The services impactes will be all the web forwarding addresses that are configured on our DNS.
No other service is currently at risk (DNS, Email, Hosting, SSL, are OK).
We ask that you refrain from contacting our support with questions concerning this, as they can only forward you to this message, which will be updated in real time. The saturation of our customer support will only degrade the situation, while not being able to give you any more information concerning the status of the situation than is on this page.
We apologize for the inconvienence, and assure you that we are doing everything possible to recover from this attack and return to our normal quality of operation.
update: we have put in place a solution that has allowed us to reduce the risk of service interruption. We are therefore lowering the alert level, but will continue to monitor the DDoS which is still underway.
A network problem is occuring on SimpleHosting since 16h30. Our teams are trying to resolve it as soon as possible. Don't restart your server if you seem impacted. We'll keep you posted about this problem.
Edit : after isolating a bogus element, everything is back to normal since 22h30.
We have a temporary emergency halt on the hosting storage system (filers). We recommend that you do NOT attempt to restart your server. The impacted servers should recover in the next few minutes. We will update you with further information as soon as possible.
[edit00:00]The services arefullyrestoredas of 21:20 CET. Most users were back to nominal function before 19:30,butsometook longerto start.Identifiable blocked systemswere managed and restarted manually.Pleaserestartyour servicesif theyare stillunavailable at this time,and contact supportif your serveris not available and cannot be restarted.
A storage unit is currently experiencing a slowdown. Our teams are currently working on a solution.

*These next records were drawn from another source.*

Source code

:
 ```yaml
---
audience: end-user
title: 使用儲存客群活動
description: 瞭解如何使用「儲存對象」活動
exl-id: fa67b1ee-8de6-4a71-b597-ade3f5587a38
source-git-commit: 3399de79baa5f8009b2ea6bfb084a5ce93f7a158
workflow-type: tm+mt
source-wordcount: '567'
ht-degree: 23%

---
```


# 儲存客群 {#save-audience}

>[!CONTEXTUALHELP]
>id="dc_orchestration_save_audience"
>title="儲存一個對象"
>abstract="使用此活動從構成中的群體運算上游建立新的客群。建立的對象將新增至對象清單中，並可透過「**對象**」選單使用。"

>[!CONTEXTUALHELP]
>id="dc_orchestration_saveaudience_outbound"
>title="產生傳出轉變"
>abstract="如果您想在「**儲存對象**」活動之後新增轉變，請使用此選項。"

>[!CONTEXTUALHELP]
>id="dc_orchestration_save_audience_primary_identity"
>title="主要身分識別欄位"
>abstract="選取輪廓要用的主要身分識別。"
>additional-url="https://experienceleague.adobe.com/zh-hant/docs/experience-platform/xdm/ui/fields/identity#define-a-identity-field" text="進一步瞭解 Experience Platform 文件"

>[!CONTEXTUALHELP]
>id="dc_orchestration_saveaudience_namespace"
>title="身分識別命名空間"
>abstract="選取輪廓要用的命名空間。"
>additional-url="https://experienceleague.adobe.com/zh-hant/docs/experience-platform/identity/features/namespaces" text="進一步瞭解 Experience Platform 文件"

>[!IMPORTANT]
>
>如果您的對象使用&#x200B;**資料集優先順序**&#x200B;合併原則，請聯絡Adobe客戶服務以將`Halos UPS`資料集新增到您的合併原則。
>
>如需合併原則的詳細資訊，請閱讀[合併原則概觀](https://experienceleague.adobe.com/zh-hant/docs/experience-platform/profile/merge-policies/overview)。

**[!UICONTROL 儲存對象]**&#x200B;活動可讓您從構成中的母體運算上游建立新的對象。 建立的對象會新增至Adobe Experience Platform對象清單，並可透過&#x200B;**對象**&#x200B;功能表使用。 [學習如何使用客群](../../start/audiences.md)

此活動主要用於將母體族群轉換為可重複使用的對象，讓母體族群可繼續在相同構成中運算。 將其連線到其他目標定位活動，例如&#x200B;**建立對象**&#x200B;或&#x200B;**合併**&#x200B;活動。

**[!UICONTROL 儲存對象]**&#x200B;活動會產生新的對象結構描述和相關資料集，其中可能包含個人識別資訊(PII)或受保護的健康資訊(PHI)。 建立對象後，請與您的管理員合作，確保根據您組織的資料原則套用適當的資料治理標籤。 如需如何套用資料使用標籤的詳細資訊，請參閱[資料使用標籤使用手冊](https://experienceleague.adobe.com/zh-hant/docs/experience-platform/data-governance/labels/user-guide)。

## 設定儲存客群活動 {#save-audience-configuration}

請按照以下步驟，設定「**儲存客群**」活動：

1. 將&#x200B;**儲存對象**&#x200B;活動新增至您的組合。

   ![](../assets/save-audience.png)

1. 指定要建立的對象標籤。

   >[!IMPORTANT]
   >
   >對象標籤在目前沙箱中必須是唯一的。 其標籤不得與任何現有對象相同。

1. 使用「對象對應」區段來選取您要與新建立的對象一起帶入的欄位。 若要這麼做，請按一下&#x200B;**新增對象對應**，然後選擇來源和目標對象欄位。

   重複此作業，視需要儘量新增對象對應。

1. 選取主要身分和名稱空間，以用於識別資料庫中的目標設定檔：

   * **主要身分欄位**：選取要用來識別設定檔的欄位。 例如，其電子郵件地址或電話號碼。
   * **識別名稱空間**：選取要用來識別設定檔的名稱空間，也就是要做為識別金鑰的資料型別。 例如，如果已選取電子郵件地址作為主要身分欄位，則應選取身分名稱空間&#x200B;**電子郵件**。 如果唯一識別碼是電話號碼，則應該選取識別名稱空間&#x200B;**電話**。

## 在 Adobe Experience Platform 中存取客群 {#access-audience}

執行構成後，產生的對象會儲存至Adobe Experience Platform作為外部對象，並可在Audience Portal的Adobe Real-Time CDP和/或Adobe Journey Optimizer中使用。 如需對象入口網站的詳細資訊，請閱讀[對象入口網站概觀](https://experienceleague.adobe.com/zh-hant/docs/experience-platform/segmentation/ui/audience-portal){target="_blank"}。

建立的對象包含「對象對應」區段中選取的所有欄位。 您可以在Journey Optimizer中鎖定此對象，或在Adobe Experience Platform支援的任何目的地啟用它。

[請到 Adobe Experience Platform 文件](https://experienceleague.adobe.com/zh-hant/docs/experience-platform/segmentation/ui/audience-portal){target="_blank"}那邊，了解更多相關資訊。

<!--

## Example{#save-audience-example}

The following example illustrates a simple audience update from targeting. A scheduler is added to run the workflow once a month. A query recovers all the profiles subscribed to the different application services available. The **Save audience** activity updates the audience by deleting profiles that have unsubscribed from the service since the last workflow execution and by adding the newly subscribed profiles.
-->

Update (09:45 GMT): The situation improved between 07:00 and 08:00 GMT. There were significant slowdowns between 05:00 and 06:50 GMT.
Update (January 25th 09:00 GMT): A storage equipment is currently experiencing slowdown. The incident is similar to the one yesterday. Our technical team is working on solving the issue.
Update (January 25th 10:00 GMT): The I/O situation improved. Our technical team is still working to find a complete fix to the issue.
Update (January 25th 10:22 GMT): A storage equipment is currently experiencing slowdown. The incident is similar to the one this morning. Our technical team is working on solving the issue.
Update (January 26th 11:26 GMT): The I/O situation improved. Our technical team is still working to find a complete fix to the issue.
Update (January 27th 19:11 GMT): A storage equipment is currently experiencing slowdown. The incident is similar to the incident of the week. Our technical team is working on solving the issue.
Update (January 27th 22:00 GMT): The I/O situation is now stabilized. Our technical team is still working to find a complete fix to the issue.
Update (February 2nd 03h30 GMT): Another incident affects one of our storage units. We're now rebooting the faulty equipment. We recently found a few corrective actions that we'll soon be able to take in order to solve this kind of issues.
Update (February 2nd 20:19 GMT): Another incident has occurred, and slowdown was noticed, however the situation is stable right now.
Update (February 6th 02:09 GMT): Slowdown on one of our storage units. Teams working on it.
Two storage units are concerned by these incidents, which are isolated slowdowns in read/write operations. We suspect that the problem is two-fold: a software problem (blocking of operations), and a hardware problem (some disk models are unusually slow).
When these slowdowns occur, the implementation of iSCSI that lets us connect your servers to their disks may be dysfunctional. The result is an "I/O wait" that is artificially high (100%) even if the storage is once again rapid.
We are currently working on these three problems by giving priority to the capacity of our system to re-establish service after a slowdown.